--- TASK DETAILS ---
Across the entries, how many lines have the string "Remove" in them? Reply with only a number.
--- RECORDS ---
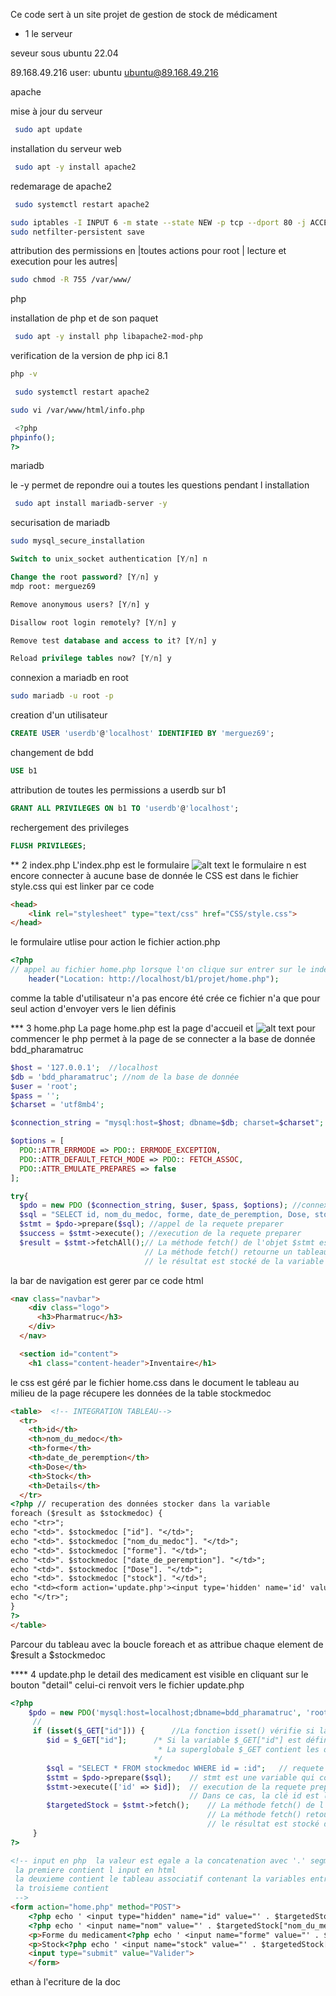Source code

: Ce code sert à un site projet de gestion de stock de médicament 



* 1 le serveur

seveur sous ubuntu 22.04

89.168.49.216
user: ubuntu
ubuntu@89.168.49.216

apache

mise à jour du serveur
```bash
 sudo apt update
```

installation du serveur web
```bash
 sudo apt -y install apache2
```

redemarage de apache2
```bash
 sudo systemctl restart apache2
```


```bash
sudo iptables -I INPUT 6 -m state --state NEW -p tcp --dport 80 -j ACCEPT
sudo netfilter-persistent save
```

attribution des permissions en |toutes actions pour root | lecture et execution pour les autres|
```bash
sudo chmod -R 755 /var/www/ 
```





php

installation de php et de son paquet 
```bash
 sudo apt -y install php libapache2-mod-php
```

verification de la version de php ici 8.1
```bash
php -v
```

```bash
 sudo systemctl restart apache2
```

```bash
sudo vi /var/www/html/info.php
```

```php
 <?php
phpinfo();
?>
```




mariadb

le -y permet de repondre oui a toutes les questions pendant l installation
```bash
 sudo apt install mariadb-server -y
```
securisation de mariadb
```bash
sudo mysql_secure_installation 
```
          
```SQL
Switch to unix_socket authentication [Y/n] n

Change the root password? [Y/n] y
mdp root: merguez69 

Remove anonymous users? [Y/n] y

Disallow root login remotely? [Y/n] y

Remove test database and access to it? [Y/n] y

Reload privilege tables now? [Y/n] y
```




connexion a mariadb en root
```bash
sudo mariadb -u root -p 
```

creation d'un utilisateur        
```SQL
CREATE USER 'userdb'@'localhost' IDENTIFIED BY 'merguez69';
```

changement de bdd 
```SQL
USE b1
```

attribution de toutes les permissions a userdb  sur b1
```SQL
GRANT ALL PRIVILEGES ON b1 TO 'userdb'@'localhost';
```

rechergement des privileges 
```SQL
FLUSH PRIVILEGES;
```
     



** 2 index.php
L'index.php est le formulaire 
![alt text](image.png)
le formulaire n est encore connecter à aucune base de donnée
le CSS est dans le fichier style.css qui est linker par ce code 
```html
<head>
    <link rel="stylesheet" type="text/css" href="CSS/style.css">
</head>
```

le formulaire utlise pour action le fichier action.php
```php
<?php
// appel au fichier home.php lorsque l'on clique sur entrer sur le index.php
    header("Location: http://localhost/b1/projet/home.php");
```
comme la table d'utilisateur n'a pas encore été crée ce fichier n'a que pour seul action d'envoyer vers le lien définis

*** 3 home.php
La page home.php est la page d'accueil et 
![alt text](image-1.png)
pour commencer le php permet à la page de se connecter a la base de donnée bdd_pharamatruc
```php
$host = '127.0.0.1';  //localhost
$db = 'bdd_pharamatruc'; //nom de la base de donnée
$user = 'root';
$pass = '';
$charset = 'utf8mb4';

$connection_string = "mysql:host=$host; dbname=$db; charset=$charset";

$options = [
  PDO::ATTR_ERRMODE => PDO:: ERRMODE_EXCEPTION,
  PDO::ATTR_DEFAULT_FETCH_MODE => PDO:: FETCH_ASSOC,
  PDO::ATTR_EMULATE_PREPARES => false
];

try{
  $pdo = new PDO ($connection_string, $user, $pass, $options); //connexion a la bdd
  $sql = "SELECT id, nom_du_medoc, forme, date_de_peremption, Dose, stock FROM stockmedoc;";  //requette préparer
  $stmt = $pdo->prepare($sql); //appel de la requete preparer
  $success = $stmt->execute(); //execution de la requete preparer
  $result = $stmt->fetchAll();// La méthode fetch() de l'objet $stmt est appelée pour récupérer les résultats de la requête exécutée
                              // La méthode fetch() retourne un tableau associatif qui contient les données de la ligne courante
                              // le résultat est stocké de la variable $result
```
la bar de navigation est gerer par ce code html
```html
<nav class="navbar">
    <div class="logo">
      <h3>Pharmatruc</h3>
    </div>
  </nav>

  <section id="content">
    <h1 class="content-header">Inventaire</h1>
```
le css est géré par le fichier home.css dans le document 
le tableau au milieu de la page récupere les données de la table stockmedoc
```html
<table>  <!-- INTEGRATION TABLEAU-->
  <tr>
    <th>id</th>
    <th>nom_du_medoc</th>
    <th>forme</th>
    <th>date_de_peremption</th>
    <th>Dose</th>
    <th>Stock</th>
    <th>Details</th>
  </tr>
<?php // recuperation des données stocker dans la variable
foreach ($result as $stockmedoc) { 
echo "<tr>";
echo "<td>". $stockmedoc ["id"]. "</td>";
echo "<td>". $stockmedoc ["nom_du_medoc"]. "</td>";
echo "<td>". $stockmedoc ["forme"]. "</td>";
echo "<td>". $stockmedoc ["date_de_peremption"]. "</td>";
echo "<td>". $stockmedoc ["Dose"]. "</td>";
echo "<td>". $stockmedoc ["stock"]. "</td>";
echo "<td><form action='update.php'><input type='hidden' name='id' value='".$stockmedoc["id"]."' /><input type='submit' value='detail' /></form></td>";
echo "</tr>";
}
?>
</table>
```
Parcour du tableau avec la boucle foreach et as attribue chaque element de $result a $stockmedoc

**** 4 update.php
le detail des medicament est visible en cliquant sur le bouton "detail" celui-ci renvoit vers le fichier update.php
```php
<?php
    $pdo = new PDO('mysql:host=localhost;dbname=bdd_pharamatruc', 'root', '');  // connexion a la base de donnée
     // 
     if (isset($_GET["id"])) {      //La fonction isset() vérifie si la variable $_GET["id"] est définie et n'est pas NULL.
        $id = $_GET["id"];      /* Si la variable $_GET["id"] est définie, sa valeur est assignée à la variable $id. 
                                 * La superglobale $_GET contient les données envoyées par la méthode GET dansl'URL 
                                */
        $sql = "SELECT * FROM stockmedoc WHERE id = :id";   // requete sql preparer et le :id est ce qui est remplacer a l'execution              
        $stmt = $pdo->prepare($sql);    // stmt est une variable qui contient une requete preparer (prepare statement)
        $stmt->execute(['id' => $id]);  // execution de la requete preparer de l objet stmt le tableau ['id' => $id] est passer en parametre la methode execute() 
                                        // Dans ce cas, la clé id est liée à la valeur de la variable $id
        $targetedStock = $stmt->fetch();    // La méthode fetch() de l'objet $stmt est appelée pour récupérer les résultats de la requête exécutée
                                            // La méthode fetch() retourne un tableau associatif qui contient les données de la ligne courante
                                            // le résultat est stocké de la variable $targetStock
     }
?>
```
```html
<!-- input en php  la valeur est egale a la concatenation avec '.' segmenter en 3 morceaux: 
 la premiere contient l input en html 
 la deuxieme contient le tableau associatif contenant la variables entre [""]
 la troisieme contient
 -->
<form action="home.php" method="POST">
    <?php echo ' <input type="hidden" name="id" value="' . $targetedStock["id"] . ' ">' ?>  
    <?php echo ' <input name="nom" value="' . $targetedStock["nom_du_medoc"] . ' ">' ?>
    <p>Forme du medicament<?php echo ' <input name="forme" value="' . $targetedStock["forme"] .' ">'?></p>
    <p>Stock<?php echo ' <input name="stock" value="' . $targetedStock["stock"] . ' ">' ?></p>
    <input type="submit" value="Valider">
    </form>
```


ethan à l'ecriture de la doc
---
--- WRITTEN ANSWER ---
2